Your First Medical Office Space: Make Smart Decisions Now.
It’s a big question: Should you start your own medical practice and go it alone? For some physicians, the answer is clear – you want to start your own practice and have our own medical office space. You want to make your own decisions that will allow you to grow your practice and make solid decisions for your patients.
Starting a medical practice can be the most rewarding undertaking you ever experience, but it can also be one of the most challenging.
One of the most difficult challenges is finding the right location for your new medical office space. And while location is at the top of the list, there are dozens of other considerations.
The time to make your decision about going it alone is not after you graduate, but rather many months before. The only way you will ensure a consistent, healthy earning potential is to start early. Sure, you could take a position at a hospital or join an existing practice, but what happens when you’re one year into that position and you realize it is not what you want. In this scenario, you may have wasted a good year or two of your career and earning potential by waiting. For every year you wait to go it alone, you are diminishing your value down the road. This is valid earning potential that is gone and you cannot recapture it.
So considering location, where will you start? Will you build your own medical building? Probably not — at least, not at first. The wisest advice is to work with a professional healthcare real estate representative: savvy innovators with years of expertise who knows the industry inside out and backwards and can advise you on location, demographics, cost, lease negotiations, legal topics and such. They often know the best real estate options before they’re even listed.

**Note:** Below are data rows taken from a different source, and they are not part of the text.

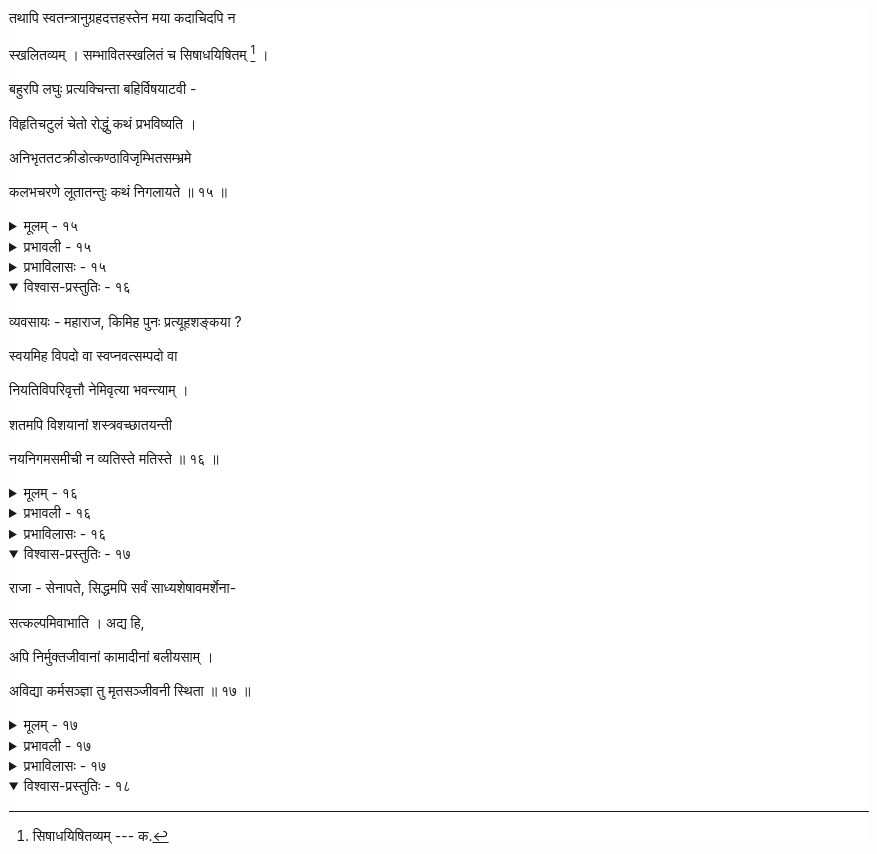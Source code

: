 तथापि स्वतन्त्रानुग्रहदत्तहस्तेन मया कदाचिदपि न

स्खलितव्यम् । सम्भावितस्खलितं च सिषाधयिषितम् [^9] ।

[^9]:
     सिषाधयिषितव्यम् --- क.

बहुरपि लघुः प्रत्यक्चिन्ता बहिर्विषयाटवी -

विहृतिचटुलं चेतो रोद्धुं कथं प्रभविष्यति । 

अनिभृततटक्रीडोत्कण्ठाविजृम्भितसम्भ्रमे

कलभचरणे लूतातन्तुः कथं निगलायते ॥ १५ ॥
</details>

<details><summary>मूलम् - १५</summary></details>


<details><summary>प्रभावली - १५</summary></details>


<details><summary>प्रभाविलासः - १५</summary></details>

<details open><summary>विश्वास-प्रस्तुतिः - १६</summary>

व्यवसायः - महाराज, किमिह पुनः प्रत्यूहशङ्कया ? 

स्वयमिह विपदो वा स्वप्नवत्सम्पदो वा

नियतिविपरिवृत्तौ नेमिवृत्या भवन्त्याम् । 

शतमपि विशयानां शस्त्रवच्छातयन्ती

नयनिगमसमीची न व्यतिस्ते मतिस्ते ॥ १६ ॥
</details>

<details><summary>मूलम् - १६</summary></details>


<details><summary>प्रभावली - १६</summary></details>


<details><summary>प्रभाविलासः - १६</summary></details>

<details open><summary>विश्वास-प्रस्तुतिः - १७</summary>

राजा - सेनापते, सिद्धमपि सर्वं साध्यशेषावमर्शेना-

सत्कल्पमिवाभाति । अद्य हि,

अपि निर्मुक्तजीवानां कामादीनां बलीयसाम् ।

अविद्या कर्मसञ्ज्ञा तु मृतसञ्जीवनी स्थिता ॥ १७ ॥
</details>

<details><summary>मूलम् - १७</summary></details>


<details><summary>प्रभावली - १७</summary></details>


<details><summary>प्रभाविलासः - १७</summary></details>

<details open><summary>विश्वास-प्रस्तुतिः - १८</summary>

Going it alone doesn’t mean you can or should do everything yourself. You will still have to collaborate with various individuals and organizations along the way: building owners, landlords, real estate agents, lawyers, architects, construction companies to name a few. And are you prepared to engage in dialog with them? Do you know the right questions to ask?
Money and funding are important, of course. Too little money can be restrictive, but too much money can also get you into trouble, so make sure you know what you want to make the practice run smoothly. What services will you offer, what space will you need, how do you want your medical office space built out? Is there an option to buy at a later date?
And even if you’re just starting out, you still must look ahead to decide what a reasonable retirement age is for you. By carefully planning now and using your years of practice as your springboard, you will avoid wasting time building your earning potential and be able to look forward to comfortable years ahead.